Conservation of energy also has to be looked in this case, since a photon at frequency W0 is generating 2 photons of different frequency. This generation is only possible when a certain condition known as the phase matching condition is fulfilled. this condition can be read about in any non linear optics book. It only states that the velocity of the incoming electric field should be equal to the velocity of the radiated electric field. 

parametric down conversion can be looked in the same manner as above. 

Hi Juan!

I'm considering a similar situation; I don't like the classical perspective of optics, and after reading a couple papers in the history of quantum mechanics and quantum field theories, I've come to realize that the idea of a "photon" is mostly a simplification introduced by quantum electrodynamics.

In reality, we just have an EM field, and due to the quantized nature of excitation and decay, the waves in this field transfer their energy in quantized amounts. In an active optical material, an EM field can be said to excite modes in the electron structure in a classical way; even without quantum mechanics, it's a pretty accurate model. I believe this is likely due to the very fast absorption-emission of photons in the glassy insulator; the duration a "photon" stays within an electron is extremely small, pretty much negligible...we simply handwave away that time and call it a refractive index - that is, the light goes slower because of this cascading phonon-like process.

Active optical materials are pretty tricky though. The crystal structure defines an interlocking electron band structure; when a "photon" comes in, if it has enough energy, it may be absorbed into a lower electron band, exciting that electron above most of the others. Ordinarily it would just want to fall back down, emitting the same energy as it absorbed, but in some situations it may actually be preferable for it to stay in that higher energy band. In such a situation, a lower-energy electron might fall, leading to a hole where it was; in turn, another electron falls into where that one was...until everything is in its happy ground state.

The important bit to get here, going off your second post, is that a photon is kind of...well, it's a pseudoparticle.

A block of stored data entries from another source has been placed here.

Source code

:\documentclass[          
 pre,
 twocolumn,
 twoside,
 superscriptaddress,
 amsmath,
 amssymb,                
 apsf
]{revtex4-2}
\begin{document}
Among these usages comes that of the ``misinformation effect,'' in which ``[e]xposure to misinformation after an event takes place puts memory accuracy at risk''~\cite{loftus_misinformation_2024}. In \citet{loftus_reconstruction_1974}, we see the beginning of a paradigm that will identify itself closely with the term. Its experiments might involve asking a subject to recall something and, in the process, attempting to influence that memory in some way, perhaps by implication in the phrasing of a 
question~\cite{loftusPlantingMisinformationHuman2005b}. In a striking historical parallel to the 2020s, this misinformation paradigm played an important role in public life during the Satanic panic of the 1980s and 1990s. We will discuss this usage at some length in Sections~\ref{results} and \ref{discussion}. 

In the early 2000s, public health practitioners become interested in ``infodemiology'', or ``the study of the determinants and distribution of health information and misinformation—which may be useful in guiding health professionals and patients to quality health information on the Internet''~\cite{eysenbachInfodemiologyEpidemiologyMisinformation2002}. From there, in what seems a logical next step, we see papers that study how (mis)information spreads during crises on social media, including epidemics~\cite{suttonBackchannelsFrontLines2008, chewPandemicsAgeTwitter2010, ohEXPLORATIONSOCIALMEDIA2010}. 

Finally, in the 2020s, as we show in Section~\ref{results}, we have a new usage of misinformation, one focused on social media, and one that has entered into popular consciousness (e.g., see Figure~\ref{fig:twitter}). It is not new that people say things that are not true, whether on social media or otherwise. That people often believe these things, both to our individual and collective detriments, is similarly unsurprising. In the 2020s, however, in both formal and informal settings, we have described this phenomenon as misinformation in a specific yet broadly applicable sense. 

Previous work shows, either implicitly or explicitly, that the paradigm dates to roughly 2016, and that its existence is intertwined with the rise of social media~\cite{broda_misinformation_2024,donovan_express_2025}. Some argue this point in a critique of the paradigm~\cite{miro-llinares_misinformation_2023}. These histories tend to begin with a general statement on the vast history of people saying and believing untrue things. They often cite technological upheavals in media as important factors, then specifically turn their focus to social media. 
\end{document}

We consider it a real thing because it's highly convenient. Light is an EM field, and yes it is quantized, but this is due to the quantized energy levels of the electrons in the field, and how they form these quantized EM wavepackets in the field.

Yes yes Juan you are right. A photon cannot be considered as an oscillating electric field or for that case any fixed number of photons. When you take the expectation value for the electric field for the number states of photons you always get zero. But that was not what I meant. It might have come out wrong now that I think about it. 

What I meant to imply was instead of a single photon consider an oscillating field. In that case the argument becomes simplified. 

I am extremely sorry for any misconceptions!!